La polarización necesaria

0

La política es un asunto, sobre todo, de lucha, enfrentamiento y exclusión. Cuando comienzo mis clases en la Universidad con estas ideas o algunas otras similares muchos de mis alumnos y colegas levantan el ceño. Borran su sonrisa, se vuelven desconfiados, como gato panza arriba. 

No me entienden o, más bien, se ponen a la defensiva, soñando con un mundo feliz que, en realidad, no existe. El profesor se ha vuelto o loco o, lo que es peor, forma parte de un establishment del que saca partido.

El problema, pienso yo, es un asunto más de fondo: la idea de que la política consiste en ponerse de acuerdo y en buscar el bien para todos promete algo que la propia actividad representativa no puede ofrecer. 

Es una cuestión de expectativas imposibles y de sueños rotos. Del desengaño de un mundo que no es procede al menos parte del descontento con nuestros políticos y, por extensión, con nuestros medios de comunicación. La desafección asoma la patita y las quejas por la presencia de una polarización tóxica se vuelven constantes.

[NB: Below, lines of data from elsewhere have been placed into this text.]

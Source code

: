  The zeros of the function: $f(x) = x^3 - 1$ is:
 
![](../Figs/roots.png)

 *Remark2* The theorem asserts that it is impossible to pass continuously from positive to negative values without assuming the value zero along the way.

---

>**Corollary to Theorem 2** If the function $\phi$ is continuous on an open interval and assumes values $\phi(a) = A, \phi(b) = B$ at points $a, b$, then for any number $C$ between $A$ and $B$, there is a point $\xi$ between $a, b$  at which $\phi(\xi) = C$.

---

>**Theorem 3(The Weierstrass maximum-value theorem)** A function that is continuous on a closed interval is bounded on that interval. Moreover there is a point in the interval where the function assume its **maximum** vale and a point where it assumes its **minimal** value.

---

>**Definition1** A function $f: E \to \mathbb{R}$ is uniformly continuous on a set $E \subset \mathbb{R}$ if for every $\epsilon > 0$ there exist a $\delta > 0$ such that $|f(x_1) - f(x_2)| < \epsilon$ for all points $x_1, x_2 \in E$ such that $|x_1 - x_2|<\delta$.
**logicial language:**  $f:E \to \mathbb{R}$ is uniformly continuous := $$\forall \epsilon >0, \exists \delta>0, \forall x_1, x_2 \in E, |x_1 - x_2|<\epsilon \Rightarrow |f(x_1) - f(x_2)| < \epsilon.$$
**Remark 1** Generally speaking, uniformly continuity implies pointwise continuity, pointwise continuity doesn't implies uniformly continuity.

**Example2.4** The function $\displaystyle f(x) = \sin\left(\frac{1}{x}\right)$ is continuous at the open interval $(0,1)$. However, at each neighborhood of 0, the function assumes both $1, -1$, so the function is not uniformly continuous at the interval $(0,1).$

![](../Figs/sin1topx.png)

Los políticos se pelean siempre unos con otros porque quieren acceder y permanecer en el poder. Como un animal de enormes colmillos diseñado desde el principio para chuparnos la sangre de forma despiadada. Un ser maligno que necesita a los medios de comunicación, su Renfield particular, para conseguir nuevas víctimas y consolidar su dominio. 

El principal damnificado de este perverso modo de proceder es la sociedad misma. Se rompe el consenso, se vuelve quimera ese imaginario punto en el que todos podríamos estar de acuerdo y estrecharnos las manos. 

Como dirían autores como Lilliana Mason o Ezra Klein –y una parte importante de la Ciencia Política española– los partidos polarizan a una sociedad ya de por sí polarizada. Y lo hacen porque les conviene. Rompiendo lo que nos une, desviándose de la buena gestión para recorrer el espinoso sendero de lo emocional e identitario. 

Desde este punto de vista, la pertenencia fanática a un grupo (polarización afectiva) genera en los ciudadanos un impulso irresistible al rechazo de lo diferente y al deseo de victoria a toda costa. Se trata de una cuestión de autoestima, como la que experimentan los hinchas radicalizados de un equipo de fútbol: no importa el deporte en sí, el jogo bonito. Lo trascendental es que los nuestros ganen, aunque sea de penalti injusto en el último minuto.

Pero yo estoy convencido de que la política trata de otra cosa. La actividad representativa no consiste solo en buscar la mejor de las gestiones posibles, descontextualizando el medio de su fin. La política trata de la defensa de valores. De la búsqueda hegemónica de una particular forma de entender lo deseable. De un nosotros que lucha contra un ellos por uno de los recursos sociales más escasos que existen: el poder.

Pero se trata de un poder para hacer algo, no solo para dar cumplida satisfacción a nuestra autoestima. Hacer política y comunicar sobre ella supone tomar partido por algo que merece la pena y que, en modo alguno, va a ser siempre compartido por todos. Como nos muestran autores como Gramsci o Laclau, la causa de los subalternos (nosotros), por ejemplo, construye una particular idea de justicia que se va a oponer a la de los poderosos (ellos), empeñados en un diagnóstico social antagónico. Lo mismo sucede con la batalla en torno a la igualdad de género, la defensa del medio ambiente o los derechos de las personas LGBT. Si algo encontramos en el terreno de lo social es desacuerdo y lucha.  

Poner el énfasis en lo que nos une, en la política del consenso y la pura gestión, significa petrificar una relación de poder que va a ser presentada siempre como el eje vertebrador de la sociedad. Se pretende esconder su carácter histórico. Una parte siempre va a ganar y otra quedará condenada a la derrota perpetua. 

Reivindicar la política como conflicto propone, bien al contrario, la consideración cambiante de lo social. Los que hoy han logrado imponer sus puntos de vista estarán siempre amenazados por aquellos otros grupos con intereses e identidades diferentes que tratan de poner encima de la mesa otra forma de hacer las cosas. Por ello es necesaria la polarización y el conflicto.

Se trata de reconocer que vivimos en un lugar plural en el que no cabe un acuerdo vertebrador, de génesis. Los consensos –que haberlos haylos– se volverán interinos, precarios y sujetos siempre a las dinámicas de lucha en una sociedad entendida como eterno movimiento. Solo así la democracia se vuelve una casa habitable por todos.